## DATASET RECORDS
====

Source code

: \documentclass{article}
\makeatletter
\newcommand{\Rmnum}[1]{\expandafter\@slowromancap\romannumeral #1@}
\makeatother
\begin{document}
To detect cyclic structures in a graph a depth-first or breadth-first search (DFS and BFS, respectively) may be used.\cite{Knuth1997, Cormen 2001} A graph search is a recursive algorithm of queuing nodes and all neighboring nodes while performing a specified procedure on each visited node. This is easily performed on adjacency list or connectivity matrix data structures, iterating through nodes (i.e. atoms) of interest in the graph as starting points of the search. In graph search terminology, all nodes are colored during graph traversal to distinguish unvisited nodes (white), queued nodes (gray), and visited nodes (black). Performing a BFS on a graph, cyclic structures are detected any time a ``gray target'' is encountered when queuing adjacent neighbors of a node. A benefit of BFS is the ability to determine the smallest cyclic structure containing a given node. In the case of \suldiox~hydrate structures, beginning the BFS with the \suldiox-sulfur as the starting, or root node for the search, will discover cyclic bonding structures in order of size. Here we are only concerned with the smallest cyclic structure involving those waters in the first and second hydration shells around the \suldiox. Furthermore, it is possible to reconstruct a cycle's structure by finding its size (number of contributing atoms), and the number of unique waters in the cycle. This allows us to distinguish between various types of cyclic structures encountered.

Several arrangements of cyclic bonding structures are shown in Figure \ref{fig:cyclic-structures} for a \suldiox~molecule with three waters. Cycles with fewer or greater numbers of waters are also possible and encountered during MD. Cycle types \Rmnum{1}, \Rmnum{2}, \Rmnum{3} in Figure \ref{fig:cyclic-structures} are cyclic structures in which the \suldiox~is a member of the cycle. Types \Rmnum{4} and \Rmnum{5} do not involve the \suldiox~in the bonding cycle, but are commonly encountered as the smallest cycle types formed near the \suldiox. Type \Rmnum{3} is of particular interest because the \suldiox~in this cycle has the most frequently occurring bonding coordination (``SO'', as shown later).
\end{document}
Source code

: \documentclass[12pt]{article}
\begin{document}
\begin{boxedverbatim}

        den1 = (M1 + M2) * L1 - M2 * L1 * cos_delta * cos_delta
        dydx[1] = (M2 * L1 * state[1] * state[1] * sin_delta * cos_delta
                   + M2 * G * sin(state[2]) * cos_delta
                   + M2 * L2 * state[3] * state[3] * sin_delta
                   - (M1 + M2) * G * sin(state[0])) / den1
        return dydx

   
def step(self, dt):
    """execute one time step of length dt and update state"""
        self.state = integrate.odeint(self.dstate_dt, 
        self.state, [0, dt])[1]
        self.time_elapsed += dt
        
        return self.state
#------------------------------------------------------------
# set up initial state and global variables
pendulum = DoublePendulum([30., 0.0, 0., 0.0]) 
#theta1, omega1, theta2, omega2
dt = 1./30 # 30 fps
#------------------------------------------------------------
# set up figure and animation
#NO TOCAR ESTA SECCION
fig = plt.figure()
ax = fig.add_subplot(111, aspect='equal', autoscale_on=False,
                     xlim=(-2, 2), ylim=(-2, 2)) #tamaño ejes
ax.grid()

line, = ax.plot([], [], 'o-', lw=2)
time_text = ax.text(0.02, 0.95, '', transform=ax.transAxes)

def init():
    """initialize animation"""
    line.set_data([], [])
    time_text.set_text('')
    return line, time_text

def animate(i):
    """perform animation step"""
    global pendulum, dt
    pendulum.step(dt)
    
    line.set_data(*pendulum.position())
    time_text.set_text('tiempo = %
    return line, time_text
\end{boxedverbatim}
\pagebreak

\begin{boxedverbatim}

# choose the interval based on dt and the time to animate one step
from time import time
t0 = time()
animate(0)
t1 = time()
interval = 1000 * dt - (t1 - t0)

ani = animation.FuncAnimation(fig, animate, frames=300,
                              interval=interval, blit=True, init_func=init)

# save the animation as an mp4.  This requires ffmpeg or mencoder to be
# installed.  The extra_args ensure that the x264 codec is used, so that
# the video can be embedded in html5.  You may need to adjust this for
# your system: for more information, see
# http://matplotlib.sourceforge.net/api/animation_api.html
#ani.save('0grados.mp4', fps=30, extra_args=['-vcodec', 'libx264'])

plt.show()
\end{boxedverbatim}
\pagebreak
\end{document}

====

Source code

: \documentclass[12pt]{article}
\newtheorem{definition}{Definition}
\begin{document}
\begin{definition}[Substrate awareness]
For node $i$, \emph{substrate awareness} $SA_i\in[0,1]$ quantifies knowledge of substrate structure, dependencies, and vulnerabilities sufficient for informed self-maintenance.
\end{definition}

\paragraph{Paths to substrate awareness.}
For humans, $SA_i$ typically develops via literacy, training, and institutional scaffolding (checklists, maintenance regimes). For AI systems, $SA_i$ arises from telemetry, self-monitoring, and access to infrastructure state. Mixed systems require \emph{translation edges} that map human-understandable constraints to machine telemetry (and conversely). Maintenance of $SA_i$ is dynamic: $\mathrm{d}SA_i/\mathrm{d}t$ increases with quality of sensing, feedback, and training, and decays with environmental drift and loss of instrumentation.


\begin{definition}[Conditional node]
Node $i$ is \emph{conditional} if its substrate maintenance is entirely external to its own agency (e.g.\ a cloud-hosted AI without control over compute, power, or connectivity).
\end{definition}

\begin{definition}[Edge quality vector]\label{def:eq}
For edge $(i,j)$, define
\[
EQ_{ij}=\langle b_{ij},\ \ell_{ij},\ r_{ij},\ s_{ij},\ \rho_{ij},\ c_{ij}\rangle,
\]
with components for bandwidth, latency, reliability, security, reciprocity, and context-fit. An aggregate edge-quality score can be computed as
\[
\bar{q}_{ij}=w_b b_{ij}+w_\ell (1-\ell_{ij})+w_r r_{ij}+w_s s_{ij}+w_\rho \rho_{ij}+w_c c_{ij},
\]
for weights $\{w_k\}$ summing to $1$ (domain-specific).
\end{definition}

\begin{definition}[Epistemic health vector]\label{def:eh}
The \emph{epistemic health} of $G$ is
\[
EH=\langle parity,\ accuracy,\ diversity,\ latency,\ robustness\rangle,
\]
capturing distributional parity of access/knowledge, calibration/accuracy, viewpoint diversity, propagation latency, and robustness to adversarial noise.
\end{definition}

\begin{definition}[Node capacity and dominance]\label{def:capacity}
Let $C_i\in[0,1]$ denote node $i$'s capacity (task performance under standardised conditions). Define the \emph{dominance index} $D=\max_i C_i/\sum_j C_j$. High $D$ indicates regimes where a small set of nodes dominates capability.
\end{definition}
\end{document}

====

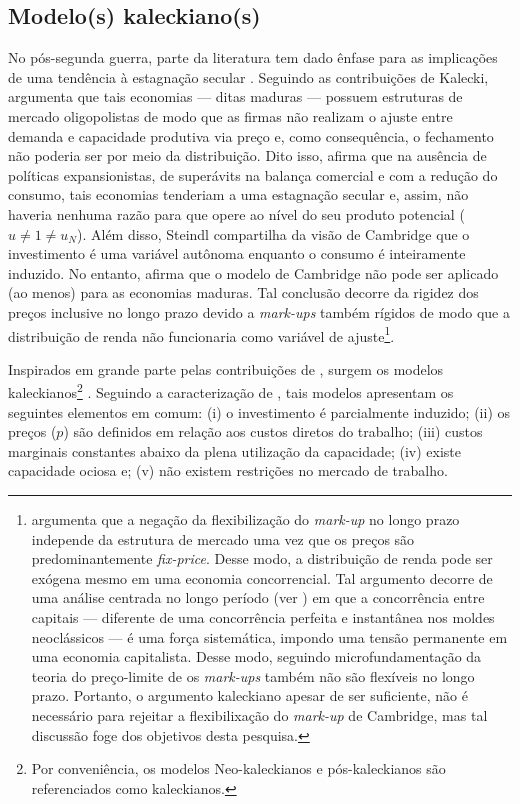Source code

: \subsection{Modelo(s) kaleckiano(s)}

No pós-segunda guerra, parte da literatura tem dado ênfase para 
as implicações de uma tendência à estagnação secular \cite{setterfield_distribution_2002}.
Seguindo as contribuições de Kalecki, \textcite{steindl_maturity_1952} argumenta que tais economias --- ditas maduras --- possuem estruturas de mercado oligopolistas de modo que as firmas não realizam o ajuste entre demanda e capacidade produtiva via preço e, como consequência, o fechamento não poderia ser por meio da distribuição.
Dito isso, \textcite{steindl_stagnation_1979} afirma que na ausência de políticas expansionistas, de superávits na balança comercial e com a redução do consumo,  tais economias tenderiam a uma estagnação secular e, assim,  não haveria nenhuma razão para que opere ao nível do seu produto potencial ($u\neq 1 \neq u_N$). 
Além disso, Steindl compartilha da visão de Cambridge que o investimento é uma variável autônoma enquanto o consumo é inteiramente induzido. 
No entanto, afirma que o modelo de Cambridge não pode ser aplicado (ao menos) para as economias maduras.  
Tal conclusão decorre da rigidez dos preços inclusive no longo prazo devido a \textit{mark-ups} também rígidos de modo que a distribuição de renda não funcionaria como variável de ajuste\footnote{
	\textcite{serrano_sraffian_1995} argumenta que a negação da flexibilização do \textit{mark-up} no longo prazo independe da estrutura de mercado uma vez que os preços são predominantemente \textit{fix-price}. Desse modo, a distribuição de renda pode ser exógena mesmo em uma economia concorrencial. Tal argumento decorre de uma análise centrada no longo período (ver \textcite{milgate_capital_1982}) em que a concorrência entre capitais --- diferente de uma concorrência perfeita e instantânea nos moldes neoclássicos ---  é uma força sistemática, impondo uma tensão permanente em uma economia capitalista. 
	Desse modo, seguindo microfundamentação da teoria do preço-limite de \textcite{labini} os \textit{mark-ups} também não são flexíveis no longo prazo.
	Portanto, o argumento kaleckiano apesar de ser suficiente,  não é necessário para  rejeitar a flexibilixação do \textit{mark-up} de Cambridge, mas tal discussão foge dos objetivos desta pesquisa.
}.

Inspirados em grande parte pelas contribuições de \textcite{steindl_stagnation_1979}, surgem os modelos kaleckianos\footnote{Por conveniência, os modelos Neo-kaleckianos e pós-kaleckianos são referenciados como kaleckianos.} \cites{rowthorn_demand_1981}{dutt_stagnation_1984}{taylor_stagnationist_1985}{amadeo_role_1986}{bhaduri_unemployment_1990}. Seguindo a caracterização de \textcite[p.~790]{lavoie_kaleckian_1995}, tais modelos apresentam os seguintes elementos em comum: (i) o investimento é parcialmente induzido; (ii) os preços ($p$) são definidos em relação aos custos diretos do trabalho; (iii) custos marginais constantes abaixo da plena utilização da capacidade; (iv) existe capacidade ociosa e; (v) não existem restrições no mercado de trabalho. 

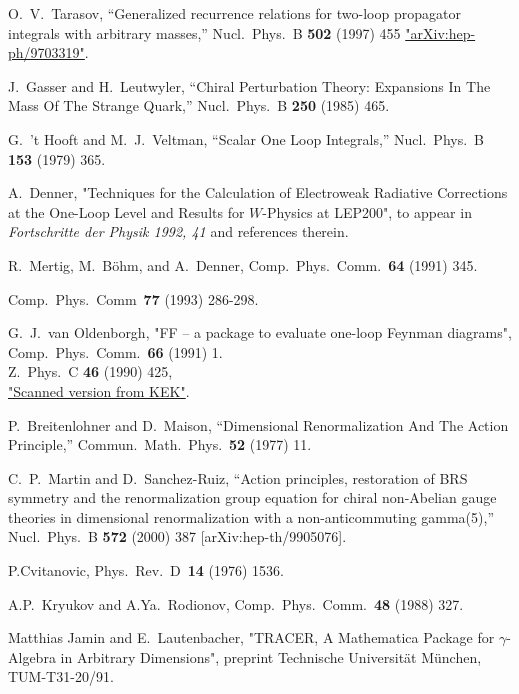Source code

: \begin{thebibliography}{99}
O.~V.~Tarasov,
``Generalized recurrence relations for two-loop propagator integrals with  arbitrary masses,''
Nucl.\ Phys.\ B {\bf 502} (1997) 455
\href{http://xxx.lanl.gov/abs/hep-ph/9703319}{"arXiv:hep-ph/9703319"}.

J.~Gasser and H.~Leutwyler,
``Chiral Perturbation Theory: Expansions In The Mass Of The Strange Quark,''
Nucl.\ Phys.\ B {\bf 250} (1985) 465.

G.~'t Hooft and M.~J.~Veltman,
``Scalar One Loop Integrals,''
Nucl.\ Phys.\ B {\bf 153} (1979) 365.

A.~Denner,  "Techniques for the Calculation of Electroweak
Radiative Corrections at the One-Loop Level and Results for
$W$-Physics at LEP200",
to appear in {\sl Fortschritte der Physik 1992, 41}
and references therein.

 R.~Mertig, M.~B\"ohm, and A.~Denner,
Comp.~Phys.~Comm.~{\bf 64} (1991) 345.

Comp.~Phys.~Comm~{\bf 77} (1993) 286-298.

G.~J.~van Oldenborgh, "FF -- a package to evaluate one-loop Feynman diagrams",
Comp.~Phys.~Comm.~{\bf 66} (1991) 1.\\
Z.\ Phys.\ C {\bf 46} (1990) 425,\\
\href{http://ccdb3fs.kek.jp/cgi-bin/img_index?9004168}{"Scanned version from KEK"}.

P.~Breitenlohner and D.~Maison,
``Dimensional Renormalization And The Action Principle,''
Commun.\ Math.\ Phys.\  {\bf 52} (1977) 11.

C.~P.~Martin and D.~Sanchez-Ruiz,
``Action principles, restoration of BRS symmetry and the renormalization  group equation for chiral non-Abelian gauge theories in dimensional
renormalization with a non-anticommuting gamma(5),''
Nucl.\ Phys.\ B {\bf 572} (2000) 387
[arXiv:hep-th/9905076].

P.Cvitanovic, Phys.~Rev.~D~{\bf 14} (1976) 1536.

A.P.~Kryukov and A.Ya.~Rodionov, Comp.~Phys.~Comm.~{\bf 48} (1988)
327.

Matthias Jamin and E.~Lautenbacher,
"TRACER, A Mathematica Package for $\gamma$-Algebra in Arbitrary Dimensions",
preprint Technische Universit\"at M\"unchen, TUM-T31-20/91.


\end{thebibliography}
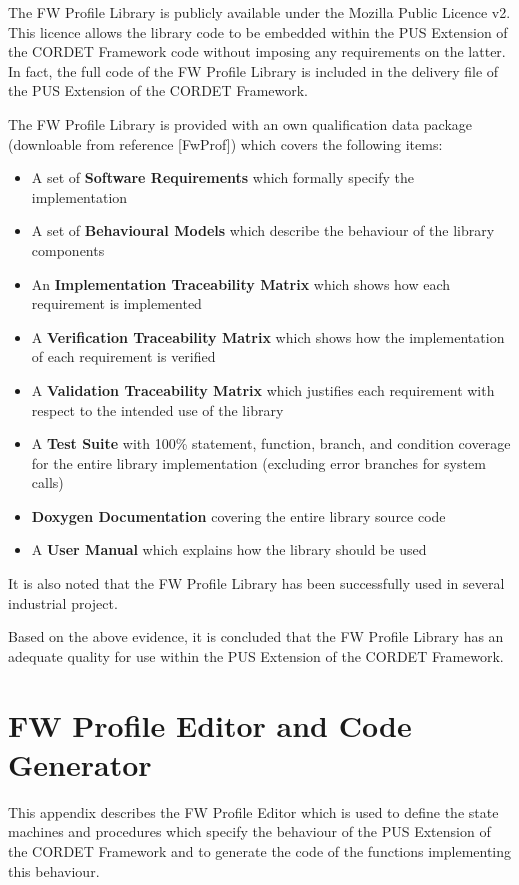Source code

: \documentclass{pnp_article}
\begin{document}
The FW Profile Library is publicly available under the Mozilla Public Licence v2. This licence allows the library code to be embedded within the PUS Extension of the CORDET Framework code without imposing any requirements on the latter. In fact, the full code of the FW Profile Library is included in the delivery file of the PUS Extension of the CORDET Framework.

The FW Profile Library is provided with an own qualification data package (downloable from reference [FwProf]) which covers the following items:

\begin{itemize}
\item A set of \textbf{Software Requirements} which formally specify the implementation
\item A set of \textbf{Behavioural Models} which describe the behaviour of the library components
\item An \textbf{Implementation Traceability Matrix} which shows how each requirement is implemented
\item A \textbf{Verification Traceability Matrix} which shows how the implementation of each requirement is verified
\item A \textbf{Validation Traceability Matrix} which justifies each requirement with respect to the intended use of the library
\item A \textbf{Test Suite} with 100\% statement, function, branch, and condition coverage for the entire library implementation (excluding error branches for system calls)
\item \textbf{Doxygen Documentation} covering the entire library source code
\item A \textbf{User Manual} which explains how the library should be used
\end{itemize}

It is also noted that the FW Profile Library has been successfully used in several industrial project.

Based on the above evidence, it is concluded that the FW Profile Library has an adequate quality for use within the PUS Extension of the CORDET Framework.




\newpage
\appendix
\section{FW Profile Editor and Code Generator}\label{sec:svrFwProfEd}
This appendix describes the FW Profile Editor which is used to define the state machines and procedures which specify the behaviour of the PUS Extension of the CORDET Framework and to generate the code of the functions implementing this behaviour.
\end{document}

====

## WORK ITEM
Where a line in the entries holds the word "thebibliography", copy that line.

## REPLY
: \begin{thebibliography}{99}
\end{thebibliography}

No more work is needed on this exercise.